■ Assignment ■
From the entries that follow, report every line in which "thinking" occurs.

Excerpts from a dataset
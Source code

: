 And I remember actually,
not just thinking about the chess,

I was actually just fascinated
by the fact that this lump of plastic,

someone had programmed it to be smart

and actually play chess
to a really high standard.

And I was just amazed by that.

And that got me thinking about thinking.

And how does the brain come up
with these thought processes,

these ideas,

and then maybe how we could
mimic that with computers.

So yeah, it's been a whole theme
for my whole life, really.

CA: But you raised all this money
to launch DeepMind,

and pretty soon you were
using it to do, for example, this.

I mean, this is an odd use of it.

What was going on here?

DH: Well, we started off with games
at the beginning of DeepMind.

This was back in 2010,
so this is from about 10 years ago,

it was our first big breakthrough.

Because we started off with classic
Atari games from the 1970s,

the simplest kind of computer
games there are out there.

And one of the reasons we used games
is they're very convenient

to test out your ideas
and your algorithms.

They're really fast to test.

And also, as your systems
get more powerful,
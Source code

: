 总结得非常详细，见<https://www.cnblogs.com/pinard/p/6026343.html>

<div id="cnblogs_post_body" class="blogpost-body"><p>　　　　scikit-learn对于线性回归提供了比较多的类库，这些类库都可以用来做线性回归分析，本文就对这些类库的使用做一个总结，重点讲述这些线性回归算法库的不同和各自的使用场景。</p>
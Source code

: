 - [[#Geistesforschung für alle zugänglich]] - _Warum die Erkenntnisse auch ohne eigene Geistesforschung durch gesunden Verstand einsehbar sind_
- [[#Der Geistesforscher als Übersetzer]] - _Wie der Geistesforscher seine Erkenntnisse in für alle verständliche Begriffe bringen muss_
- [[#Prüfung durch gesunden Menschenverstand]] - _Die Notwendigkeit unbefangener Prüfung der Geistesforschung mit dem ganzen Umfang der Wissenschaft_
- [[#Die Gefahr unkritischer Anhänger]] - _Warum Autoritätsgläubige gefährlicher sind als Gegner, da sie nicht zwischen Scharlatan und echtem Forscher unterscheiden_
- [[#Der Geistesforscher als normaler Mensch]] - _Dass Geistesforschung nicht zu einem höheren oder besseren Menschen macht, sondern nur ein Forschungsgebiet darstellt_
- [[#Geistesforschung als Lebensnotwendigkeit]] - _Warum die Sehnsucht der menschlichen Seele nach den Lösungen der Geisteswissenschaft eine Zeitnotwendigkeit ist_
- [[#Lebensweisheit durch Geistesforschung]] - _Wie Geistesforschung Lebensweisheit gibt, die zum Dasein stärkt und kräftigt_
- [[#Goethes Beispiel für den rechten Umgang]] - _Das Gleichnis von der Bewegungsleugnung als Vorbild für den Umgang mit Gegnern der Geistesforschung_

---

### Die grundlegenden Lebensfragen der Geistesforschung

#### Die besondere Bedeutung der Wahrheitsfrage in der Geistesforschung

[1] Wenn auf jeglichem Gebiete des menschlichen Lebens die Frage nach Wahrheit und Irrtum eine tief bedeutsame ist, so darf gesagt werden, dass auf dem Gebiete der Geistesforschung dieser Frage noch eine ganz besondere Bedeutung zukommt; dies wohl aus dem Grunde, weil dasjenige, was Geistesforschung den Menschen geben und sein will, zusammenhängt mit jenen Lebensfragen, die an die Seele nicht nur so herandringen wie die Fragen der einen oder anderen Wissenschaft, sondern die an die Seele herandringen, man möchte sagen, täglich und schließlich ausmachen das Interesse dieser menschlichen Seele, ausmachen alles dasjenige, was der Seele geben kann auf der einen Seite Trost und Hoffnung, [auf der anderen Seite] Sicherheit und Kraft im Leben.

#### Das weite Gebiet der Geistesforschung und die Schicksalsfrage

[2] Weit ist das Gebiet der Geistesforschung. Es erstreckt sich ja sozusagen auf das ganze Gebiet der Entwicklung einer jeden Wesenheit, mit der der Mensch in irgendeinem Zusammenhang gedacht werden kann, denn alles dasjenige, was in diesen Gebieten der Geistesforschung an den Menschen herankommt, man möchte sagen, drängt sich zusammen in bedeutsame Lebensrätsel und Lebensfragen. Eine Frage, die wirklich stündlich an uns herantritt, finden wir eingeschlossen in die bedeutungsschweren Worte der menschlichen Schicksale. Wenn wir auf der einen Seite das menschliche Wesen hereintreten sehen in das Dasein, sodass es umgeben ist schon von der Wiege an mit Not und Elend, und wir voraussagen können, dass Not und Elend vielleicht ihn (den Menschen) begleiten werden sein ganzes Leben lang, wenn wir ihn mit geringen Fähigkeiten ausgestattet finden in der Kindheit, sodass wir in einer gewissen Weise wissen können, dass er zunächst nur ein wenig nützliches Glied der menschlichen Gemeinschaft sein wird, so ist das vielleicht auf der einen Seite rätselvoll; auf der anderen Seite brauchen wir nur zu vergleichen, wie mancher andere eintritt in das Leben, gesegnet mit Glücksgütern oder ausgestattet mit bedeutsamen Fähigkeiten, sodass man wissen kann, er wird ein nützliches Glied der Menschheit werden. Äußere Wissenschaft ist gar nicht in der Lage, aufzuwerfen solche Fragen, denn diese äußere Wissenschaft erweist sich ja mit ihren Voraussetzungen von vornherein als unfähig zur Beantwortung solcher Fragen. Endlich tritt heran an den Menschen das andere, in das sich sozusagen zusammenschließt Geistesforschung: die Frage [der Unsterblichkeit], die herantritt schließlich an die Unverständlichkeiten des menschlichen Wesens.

■ Output for this exercise ■
not just thinking about the chess,
And that got me thinking about thinking.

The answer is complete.